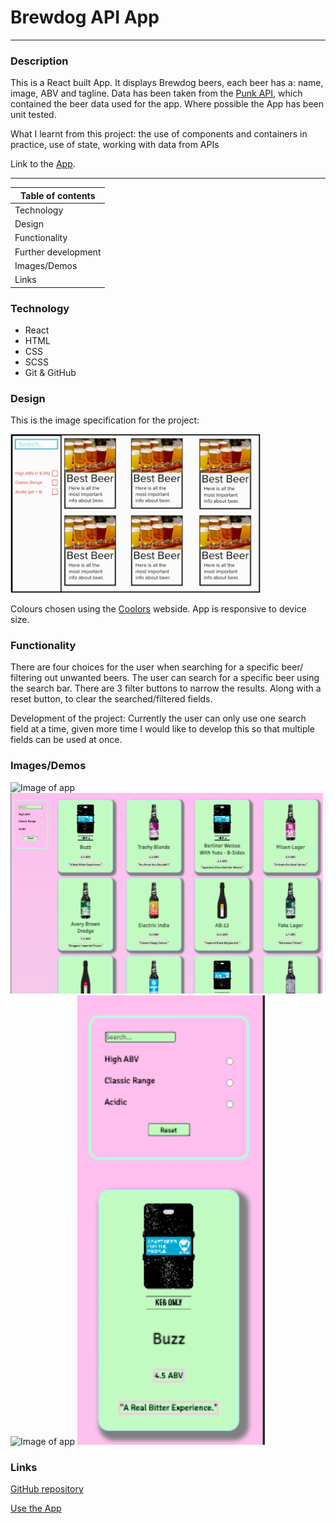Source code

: # **Brewdog API App**

---

### **Description**

This is a React built App. It displays Brewdog beers, each beer has a: name, image, ABV and tagline. Data has been taken from the [Punk API](https://api.punkapi.com/v2/beers "Link to API"), which contained the beer data used for the app. Where possible the App has been unit tested.

What I learnt from this project: the use of components and containers in practice, use of state, working with data from APIs

Link to the [App](https://obuckland.github.io/brewdog/ "Link to App").

---

| **Table of contents** |
| --------------------- |
| Technology            |
| Design                |
| Functionality         |
| Further development   |
| Images/Demos                |
| Links                 |

### **Technology**

- React
- HTML
- CSS
- SCSS
- Git & GitHub

### **Design**

This is the image specification for the project:

<img src="src/assets/images/brewdog-api-spec.png" alt="Image of app" width="400px">

Colours chosen using the [Coolors](https://coolors.co/ "Link to Coolors website") webside. App is responsive to device size.


### **Functionality**

There are four choices for the user when searching for a specific beer/ filtering out unwanted beers.
The user can search for a specific beer using the search bar. There are 3 filter buttons to narrow the results. Along with a reset button, to clear the searched/filtered fields.

Development of the project:
Currently the user can only use one search field at a time, given more time I would like to develop this so that multiple fields can be used at once.

### **Images/Demos**

<img src="src/assets/images/brewdog_desktop_view_GIF.gif" alt="Image of app" width="500px">
<img src="src/assets/images/brewdog_desktop_view_screenshot.png" alt="Image of app" width="500px">
<img src="src/assets/images/brewdog_mobile_view_screen_recording.gif" alt="Image of app" width="300px">
<img src="src/assets/images/brewdog_mobile_view_screenshot.png" alt="Image of app" width="300px">

### **Links**

[GitHub repository](https://github.com/OBuckland/brewdog "Link to GitHub")

[Use the App](https://obuckland.github.io/brewdog/ "Link to App")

§ §

How to complete this task: All the lines above must be written out exactly, without a single picture.

Answer section:
Source code

: # **Brewdog API App**

---

### **Description**

This is a React built App. It displays Brewdog beers, each beer has a: name, image, ABV and tagline. Data has been taken from the [Punk API](https://api.punkapi.com/v2/beers "Link to API"), which contained the beer data used for the app. Where possible the App has been unit tested.

What I learnt from this project: the use of components and containers in practice, use of state, working with data from APIs

Link to the [App](https://obuckland.github.io/brewdog/ "Link to App").

---

| **Table of contents** |
| --------------------- |
| Technology            |
| Design                |
| Functionality         |
| Further development   |
| Images/Demos                |
| Links                 |

### **Technology**

- React
- HTML
- CSS
- SCSS
- Git & GitHub

### **Design**

This is the image specification for the project:

<img src="src/assets/images/brewdog-api-spec.png" alt="Image of app" width="400px">

Colours chosen using the [Coolors](https://coolors.co/ "Link to Coolors website") webside. App is responsive to device size.


### **Functionality**

There are four choices for the user when searching for a specific beer/ filtering out unwanted beers.
The user can search for a specific beer using the search bar. There are 3 filter buttons to narrow the results. Along with a reset button, to clear the searched/filtered fields.

Development of the project:
Currently the user can only use one search field at a time, given more time I would like to develop this so that multiple fields can be used at once.

### **Images/Demos**

<img src="src/assets/images/brewdog_desktop_view_GIF.gif" alt="Image of app" width="500px">
<img src="src/assets/images/brewdog_desktop_view_screenshot.png" alt="Image of app" width="500px">
<img src="src/assets/images/brewdog_mobile_view_screen_recording.gif" alt="Image of app" width="300px">
<img src="src/assets/images/brewdog_mobile_view_screenshot.png" alt="Image of app" width="300px">

### **Links**

[GitHub repository](https://github.com/OBuckland/brewdog "Link to GitHub")

[Use the App](https://obuckland.github.io/brewdog/ "Link to App")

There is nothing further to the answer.